◆ What you should do
Please restate each entry that follows word for word.
'''
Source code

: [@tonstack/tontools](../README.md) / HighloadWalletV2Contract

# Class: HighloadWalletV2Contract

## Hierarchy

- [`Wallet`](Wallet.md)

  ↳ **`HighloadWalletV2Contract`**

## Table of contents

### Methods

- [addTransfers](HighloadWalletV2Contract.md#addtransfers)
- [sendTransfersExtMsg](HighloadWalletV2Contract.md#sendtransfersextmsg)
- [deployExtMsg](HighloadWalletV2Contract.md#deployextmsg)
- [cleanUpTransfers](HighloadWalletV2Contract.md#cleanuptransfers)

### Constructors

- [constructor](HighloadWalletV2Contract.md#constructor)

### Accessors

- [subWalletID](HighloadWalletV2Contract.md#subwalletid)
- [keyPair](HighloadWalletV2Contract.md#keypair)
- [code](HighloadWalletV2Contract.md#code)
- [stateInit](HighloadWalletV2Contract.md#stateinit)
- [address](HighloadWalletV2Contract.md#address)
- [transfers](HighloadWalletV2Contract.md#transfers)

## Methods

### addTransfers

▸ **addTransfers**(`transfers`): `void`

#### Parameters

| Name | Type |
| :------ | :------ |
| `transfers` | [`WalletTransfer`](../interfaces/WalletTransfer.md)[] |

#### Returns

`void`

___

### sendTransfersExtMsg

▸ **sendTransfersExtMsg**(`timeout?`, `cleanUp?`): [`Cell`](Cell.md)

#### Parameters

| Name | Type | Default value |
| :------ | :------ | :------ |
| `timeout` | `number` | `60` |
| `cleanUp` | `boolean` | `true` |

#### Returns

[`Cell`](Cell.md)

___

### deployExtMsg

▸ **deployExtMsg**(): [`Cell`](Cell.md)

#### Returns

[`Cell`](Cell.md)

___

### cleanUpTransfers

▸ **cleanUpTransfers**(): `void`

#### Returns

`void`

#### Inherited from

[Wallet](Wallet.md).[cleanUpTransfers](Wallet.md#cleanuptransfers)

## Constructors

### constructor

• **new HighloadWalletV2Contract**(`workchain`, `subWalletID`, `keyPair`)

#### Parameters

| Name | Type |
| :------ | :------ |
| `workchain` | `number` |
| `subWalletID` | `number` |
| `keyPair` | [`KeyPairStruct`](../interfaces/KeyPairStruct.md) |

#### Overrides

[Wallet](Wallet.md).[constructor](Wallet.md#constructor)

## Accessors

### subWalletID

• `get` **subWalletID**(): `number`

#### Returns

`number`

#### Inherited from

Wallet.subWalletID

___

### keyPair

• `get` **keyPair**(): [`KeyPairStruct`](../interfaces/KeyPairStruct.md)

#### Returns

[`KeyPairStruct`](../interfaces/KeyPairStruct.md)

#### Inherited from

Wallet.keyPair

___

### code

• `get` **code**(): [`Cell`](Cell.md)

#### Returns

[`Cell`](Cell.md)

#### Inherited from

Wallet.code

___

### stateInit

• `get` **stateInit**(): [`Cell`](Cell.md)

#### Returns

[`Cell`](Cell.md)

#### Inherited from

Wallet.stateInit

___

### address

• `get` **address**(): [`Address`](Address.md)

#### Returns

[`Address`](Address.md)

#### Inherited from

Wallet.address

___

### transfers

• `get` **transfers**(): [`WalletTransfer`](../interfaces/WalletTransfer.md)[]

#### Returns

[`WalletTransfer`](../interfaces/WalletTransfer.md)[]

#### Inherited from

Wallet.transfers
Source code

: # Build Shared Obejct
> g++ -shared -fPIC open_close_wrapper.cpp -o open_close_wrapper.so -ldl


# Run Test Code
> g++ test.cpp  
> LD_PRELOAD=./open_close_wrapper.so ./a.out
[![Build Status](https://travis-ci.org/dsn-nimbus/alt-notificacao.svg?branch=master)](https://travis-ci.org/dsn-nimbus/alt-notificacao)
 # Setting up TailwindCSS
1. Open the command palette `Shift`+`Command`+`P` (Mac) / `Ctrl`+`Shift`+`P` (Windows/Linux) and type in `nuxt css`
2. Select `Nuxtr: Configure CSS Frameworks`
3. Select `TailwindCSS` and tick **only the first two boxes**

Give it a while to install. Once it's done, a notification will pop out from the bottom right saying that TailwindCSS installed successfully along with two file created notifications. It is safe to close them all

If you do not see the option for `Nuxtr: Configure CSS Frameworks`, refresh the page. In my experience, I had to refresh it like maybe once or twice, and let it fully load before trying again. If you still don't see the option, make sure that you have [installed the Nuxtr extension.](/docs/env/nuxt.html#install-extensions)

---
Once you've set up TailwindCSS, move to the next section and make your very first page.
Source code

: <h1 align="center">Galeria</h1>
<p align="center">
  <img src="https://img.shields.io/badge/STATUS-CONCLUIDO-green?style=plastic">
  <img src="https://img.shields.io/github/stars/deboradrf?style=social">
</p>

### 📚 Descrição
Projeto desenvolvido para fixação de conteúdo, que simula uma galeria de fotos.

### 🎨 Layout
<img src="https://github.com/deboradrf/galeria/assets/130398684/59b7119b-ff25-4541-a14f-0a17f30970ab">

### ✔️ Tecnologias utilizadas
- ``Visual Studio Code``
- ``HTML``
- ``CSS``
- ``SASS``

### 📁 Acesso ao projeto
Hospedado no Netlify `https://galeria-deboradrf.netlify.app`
'''
◆ Your solution
Source code

: [@tonstack/tontools](../README.md) / HighloadWalletV2Contract

# Class: HighloadWalletV2Contract

## Hierarchy

- [`Wallet`](Wallet.md)

  ↳ **`HighloadWalletV2Contract`**

## Table of contents

### Methods

- [addTransfers](HighloadWalletV2Contract.md#addtransfers)
- [sendTransfersExtMsg](HighloadWalletV2Contract.md#sendtransfersextmsg)
- [deployExtMsg](HighloadWalletV2Contract.md#deployextmsg)
- [cleanUpTransfers](HighloadWalletV2Contract.md#cleanuptransfers)

### Constructors

- [constructor](HighloadWalletV2Contract.md#constructor)

### Accessors

- [subWalletID](HighloadWalletV2Contract.md#subwalletid)
- [keyPair](HighloadWalletV2Contract.md#keypair)
- [code](HighloadWalletV2Contract.md#code)
- [stateInit](HighloadWalletV2Contract.md#stateinit)
- [address](HighloadWalletV2Contract.md#address)
- [transfers](HighloadWalletV2Contract.md#transfers)

## Methods

### addTransfers

▸ **addTransfers**(`transfers`): `void`

#### Parameters

| Name | Type |
| :------ | :------ |
| `transfers` | [`WalletTransfer`](../interfaces/WalletTransfer.md)[] |

#### Returns

`void`

___

### sendTransfersExtMsg

▸ **sendTransfersExtMsg**(`timeout?`, `cleanUp?`): [`Cell`](Cell.md)

#### Parameters

| Name | Type | Default value |
| :------ | :------ | :------ |
| `timeout` | `number` | `60` |
| `cleanUp` | `boolean` | `true` |

#### Returns

[`Cell`](Cell.md)

___

### deployExtMsg

▸ **deployExtMsg**(): [`Cell`](Cell.md)

#### Returns

[`Cell`](Cell.md)

___

### cleanUpTransfers

▸ **cleanUpTransfers**(): `void`

#### Returns

`void`

#### Inherited from

[Wallet](Wallet.md).[cleanUpTransfers](Wallet.md#cleanuptransfers)

## Constructors

### constructor

• **new HighloadWalletV2Contract**(`workchain`, `subWalletID`, `keyPair`)

#### Parameters

| Name | Type |
| :------ | :------ |
| `workchain` | `number` |
| `subWalletID` | `number` |
| `keyPair` | [`KeyPairStruct`](../interfaces/KeyPairStruct.md) |

#### Overrides

[Wallet](Wallet.md).[constructor](Wallet.md#constructor)

## Accessors

### subWalletID

• `get` **subWalletID**(): `number`

#### Returns

`number`

#### Inherited from

Wallet.subWalletID

___

### keyPair

• `get` **keyPair**(): [`KeyPairStruct`](../interfaces/KeyPairStruct.md)

#### Returns

[`KeyPairStruct`](../interfaces/KeyPairStruct.md)

#### Inherited from

Wallet.keyPair

___

### code

• `get` **code**(): [`Cell`](Cell.md)

#### Returns

[`Cell`](Cell.md)

#### Inherited from

Wallet.code

___

### stateInit

• `get` **stateInit**(): [`Cell`](Cell.md)

#### Returns

[`Cell`](Cell.md)

#### Inherited from

Wallet.stateInit

___

### address

• `get` **address**(): [`Address`](Address.md)

#### Returns

[`Address`](Address.md)

#### Inherited from

Wallet.address

___

### transfers

• `get` **transfers**(): [`WalletTransfer`](../interfaces/WalletTransfer.md)[]

#### Returns

[`WalletTransfer`](../interfaces/WalletTransfer.md)[]

#### Inherited from

Wallet.transfers
Source code

: # Build Shared Obejct
> g++ -shared -fPIC open_close_wrapper.cpp -o open_close_wrapper.so -ldl


# Run Test Code
> g++ test.cpp  
> LD_PRELOAD=./open_close_wrapper.so ./a.out
[![Build Status](https://travis-ci.org/dsn-nimbus/alt-notificacao.svg?branch=master)](https://travis-ci.org/dsn-nimbus/alt-notificacao)
 # Setting up TailwindCSS
1. Open the command palette `Shift`+`Command`+`P` (Mac) / `Ctrl`+`Shift`+`P` (Windows/Linux) and type in `nuxt css`
2. Select `Nuxtr: Configure CSS Frameworks`
3. Select `TailwindCSS` and tick **only the first two boxes**

Give it a while to install. Once it's done, a notification will pop out from the bottom right saying that TailwindCSS installed successfully along with two file created notifications. It is safe to close them all

If you do not see the option for `Nuxtr: Configure CSS Frameworks`, refresh the page. In my experience, I had to refresh it like maybe once or twice, and let it fully load before trying again. If you still don't see the option, make sure that you have [installed the Nuxtr extension.](/docs/env/nuxt.html#install-extensions)

---
Once you've set up TailwindCSS, move to the next section and make your very first page.
Source code

: <h1 align="center">Galeria</h1>
<p align="center">
  <img src="https://img.shields.io/badge/STATUS-CONCLUIDO-green?style=plastic">
  <img src="https://img.shields.io/github/stars/deboradrf?style=social">
</p>

### 📚 Descrição
Projeto desenvolvido para fixação de conteúdo, que simula uma galeria de fotos.

### 🎨 Layout
<img src="https://github.com/deboradrf/galeria/assets/130398684/59b7119b-ff25-4541-a14f-0a17f30970ab">

### ✔️ Tecnologias utilizadas
- ``Visual Studio Code``
- ``HTML``
- ``CSS``
- ``SASS``

### 📁 Acesso ao projeto
Hospedado no Netlify `https://galeria-deboradrf.netlify.app`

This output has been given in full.